Setelah puas menikmati area cottage dan menghabiskan makan-minum yang dipesan, kami melanjutkan perjalanan menuju Cisalak. Pada bagian ini jalurnya berbeda dengan yang sebelumnya, tidak lagi belok ke mana-mana, melainkan terus saja ambil jalan raya utama. Kondisi jalannya sebagian besar sangat bagus, hanya beberapa bagian saja yang masih merupakan jalanan berbatu.

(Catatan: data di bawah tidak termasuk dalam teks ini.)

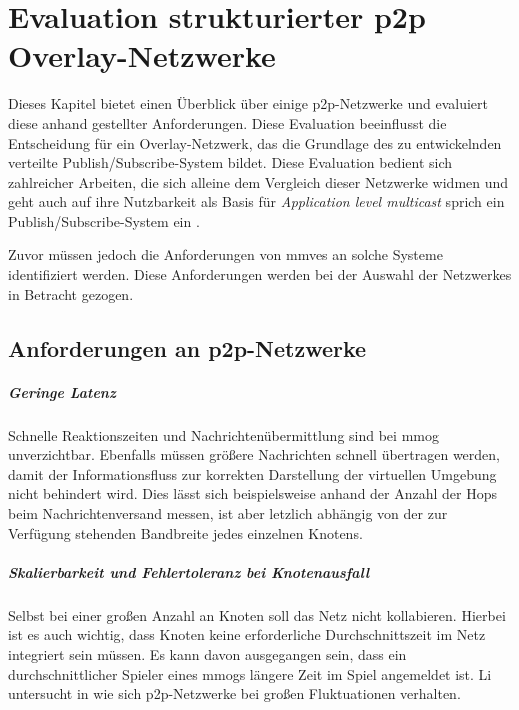 \chapter{Evaluation strukturierter p2p Overlay-Netzwerke}
\label{chap:evaluation_p2p}

Dieses Kapitel bietet einen Überblick über einige p2p-Netzwerke und evaluiert diese anhand gestellter Anforderungen. Diese Evaluation beeinflusst die Entscheidung für ein Overlay-Netzwerk, das die Grundlage des zu entwickelnden verteilte Publish/Subscribe-System bildet. Diese Evaluation bedient sich zahlreicher Arbeiten, die sich alleine dem Vergleich dieser Netzwerke widmen \cite{Lua2005Survey, Goetz2005, Li2004Comparing, Darlagiannis2006Peertopeer, Castro2002Secure, Bo2003PeertoPeer} und geht auch auf ihre Nutzbarkeit als Basis für \emph{Application level multicast} sprich ein Publish/Subscribe-System ein \cite{Hosseini2007Survey, Fahmy2007, Castro2003Evaluation, Ratnasamy2001}.

Zuvor müssen jedoch die Anforderungen von \acp{mmve} an solche Systeme identifiziert werden. Diese Anforderungen werden bei der Auswahl der Netzwerkes in Betracht gezogen.

\section{Anforderungen an p2p-Netzwerke}

\paragraph{Geringe Latenz} Schnelle Reaktionszeiten und Nachrichtenübermittlung sind bei \ac{mmog} unverzichtbar. Ebenfalls müssen größere Nachrichten schnell übertragen werden, damit der Informationsfluss zur korrekten Darstellung der virtuellen Umgebung nicht behindert wird. Dies lässt sich beispielsweise anhand der Anzahl der Hops beim Nachrichtenversand messen, ist aber letzlich abhängig von der zur Verfügung stehenden Bandbreite jedes einzelnen Knotens.

\paragraph{Skalierbarkeit und Fehlertoleranz bei Knotenausfall} Selbst bei einer großen Anzahl an Knoten soll das Netz nicht kollabieren. Hierbei ist es auch wichtig, dass Knoten keine erforderliche Durchschnittszeit im Netz integriert sein müssen. Es kann davon ausgegangen sein, dass ein durchschnittlicher Spieler eines \acp{mmog} längere Zeit im Spiel angemeldet ist. Li untersucht in \cite{Li2004Comparing} wie sich p2p-Netzwerke bei großen Fluktuationen verhalten.

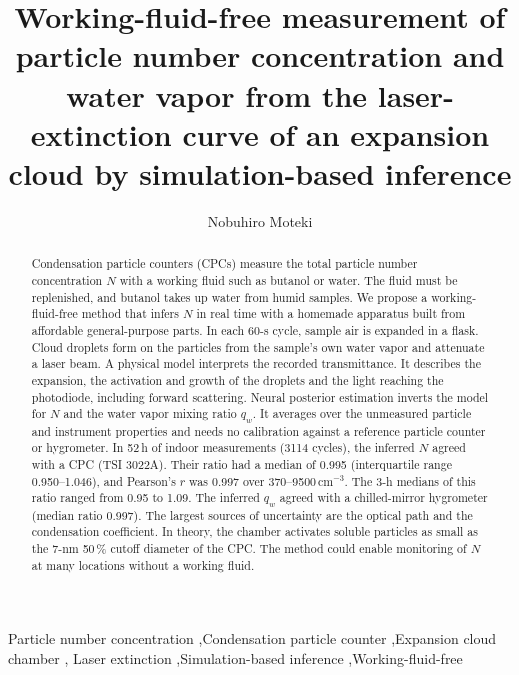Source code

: \documentclass[preprint,review,12pt,authoryear]{elsarticle}
\begin{document}
\begin{frontmatter}

\title{Working-fluid-free measurement of particle number concentration and water vapor from the
laser-extinction curve of an expansion cloud by simulation-based inference}

\author[tmu]{Nobuhiro Moteki}

\begin{abstract}
Condensation particle counters (CPCs) measure the total particle number concentration $N$ with a
working fluid such as butanol or water. The fluid must be replenished, and butanol takes up water from humid
samples. We propose a working-fluid-free method that infers $N$ in real time with a homemade
apparatus built from affordable general-purpose parts. In each 60-s cycle, sample air is expanded in a
flask. Cloud droplets form on the particles from the sample's own water vapor and attenuate a laser beam. A
physical model interprets the recorded transmittance. It describes the expansion, the activation and growth
of the droplets and the light reaching the photodiode, including
forward scattering. Neural posterior estimation inverts the model for $N$ and the water vapor mixing
ratio $q_w$. It averages over the unmeasured particle and instrument properties and needs no
calibration against a reference particle counter or hygrometer. In 52\,h of indoor measurements
(3114 cycles), the inferred $N$ agreed with a CPC (TSI 3022A). Their ratio had a median of 0.995
(interquartile range 0.950--1.046), and Pearson's $r$ was 0.997 over 370--9500\,cm$^{-3}$. The 3-h
medians of this ratio ranged from 0.95 to 1.09. The inferred $q_w$ agreed with a chilled-mirror hygrometer
(median ratio 0.997). The largest sources of uncertainty are the optical path and the
condensation coefficient. In theory, the chamber activates soluble particles as small as the 7-nm 50\,\%
cutoff diameter of the CPC. The method could enable monitoring of $N$ at many locations without a
working fluid.
\end{abstract}

\begin{keyword}
Particle number concentration \sep Condensation particle counter \sep Expansion cloud chamber \sep
Laser extinction \sep Simulation-based inference \sep Working-fluid-free
\end{keyword}

\end{frontmatter}
\linenumbers
\end{document}
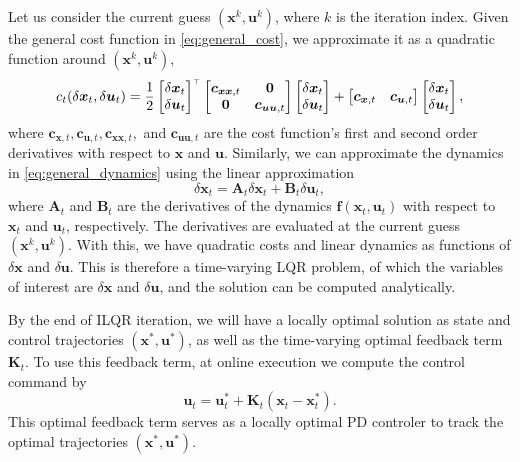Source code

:Let us consider the current guess $(\bm{x}^k, \bm{u}^k)$, where $k$ is the iteration index. Given the general cost function in \eqref{eq:general_cost}, we approximate it as a quadratic function around $(\bm{x}^k, \bm{u}^k)$,
\begin{multline} 
\hfill
\centering
c_t(\delta\bm{x}_t, \delta\bm{u}_t) = \frac{1}{2} 
\begin{bmatrix}
\delta \bm{x}_t \\ \delta \bm{u}_t 
\end{bmatrix}
^\trsp
\begin{bmatrix}
\bm{c}_{\bm{xx},t} & \bm{0} \\ \bm{0} & \bm{c}_{\bm{uu},t}
\end{bmatrix}
\begin{bmatrix}
\delta \bm{x}_t \\ \delta \bm{u}_t 
\end{bmatrix}
 + 
\begin{bmatrix}
\bm{c}_{\bm{x},t} &  \bm{c}_{\bm{u},t}
\end{bmatrix}
\begin{bmatrix}
\delta \bm{x}_t \\ \delta \bm{u}_t 
\end{bmatrix},
\label{eq:quadratized_cost}
\end{multline}
where $\bm{c}_{\bm{x},t}, \bm{c}_{\bm{u},t}, \bm{c}_{\bm{xx},t},$ and $\bm{c}_{\bm{uu},t}$ are the cost function's first and second order derivatives with respect to $\bm{x}$ and $\bm{u}$. Similarly, we can approximate the dynamics in \eqref{eq:general_dynamics} using the linear approximation
\begin{equation}
\delta \bm{x}_t = \bm{A}_t \delta \bm{x}_t + \bm{B}_t \delta \bm{u}_t,
\label{eq:linearized_dynamics}
\end{equation}
where $\bm{A}_t$ and $\bm{B}_t$ are the derivatives of the dynamics $\bm{f}(\bm{x}_t, \bm{u}_t)$ with respect to $\bm{x}_t$ and $\bm{u}_t$, respectively. The derivatives are evaluated at the current guess $(\bm{x}^k, \bm{u}^k)$. With this, we have quadratic costs and linear dynamics as functions of $\delta\bm{x}$ and $\delta\bm{u}$. This is therefore a time-varying LQR problem, of which the variables of interest are $\delta\bm{x}$ and $\delta\bm{u}$, and the solution can be computed analytically. 

By the end of ILQR iteration, we will have a locally optimal solution as state and control trajectories $(\bm{x}^*, \bm{u}^*)$, as well as the time-varying optimal feedback term $\bm{K}_t$. To use this feedback term, at online execution we compute the control command by 
\begin{equation}
\bm{u}_t = \bm{u}_t^* + \bm{K}_t (\bm{x}_t - \bm{x}_t^*).
\end{equation}
This optimal feedback term serves as a locally optimal PD controler to track the optimal trajectories $(\bm{x}^*, \bm{u}^*)$.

Walaupun tujuan utama perjalanan momotoran ke Subang ini untuk mengunjungi berbagai tempat bersejarah di kota Subang, dan jalur Bukanagara-Cisalak hanya dijadikan sebagai “jalur pergi” saja, namun kami menyempatkan juga mampir ke dua spot tambahan yang kebetulan kami lewati, yaitu Goa Jepang dan Makam Raden Rangga Martayudha.

Atas: Mulut Goa Jepang.
Bawah: Keadaan di dalam Goa Jepang.

Di sepanjang perjalanan menuju Goa Jepang, kami disuguhi pemandangan jurang dan tebing yang indah. Mungkin karena efek jalan yang mulus ditambah Kang Irfan yang mengendarai motor cukup kencang, perjalanan jadi terasa cepat berlalu. Tiba-tiba saja kami sudah sampai di Goa Jepang yang lokasinya persis di pinggir jalan. Tidak sulit menemukan Goa Jepang ini, karena ada plang-nya dan bagian mulut goanya diberi tanda pakai pagar bambu, pasti terlihat oleh siapapun yang lewat.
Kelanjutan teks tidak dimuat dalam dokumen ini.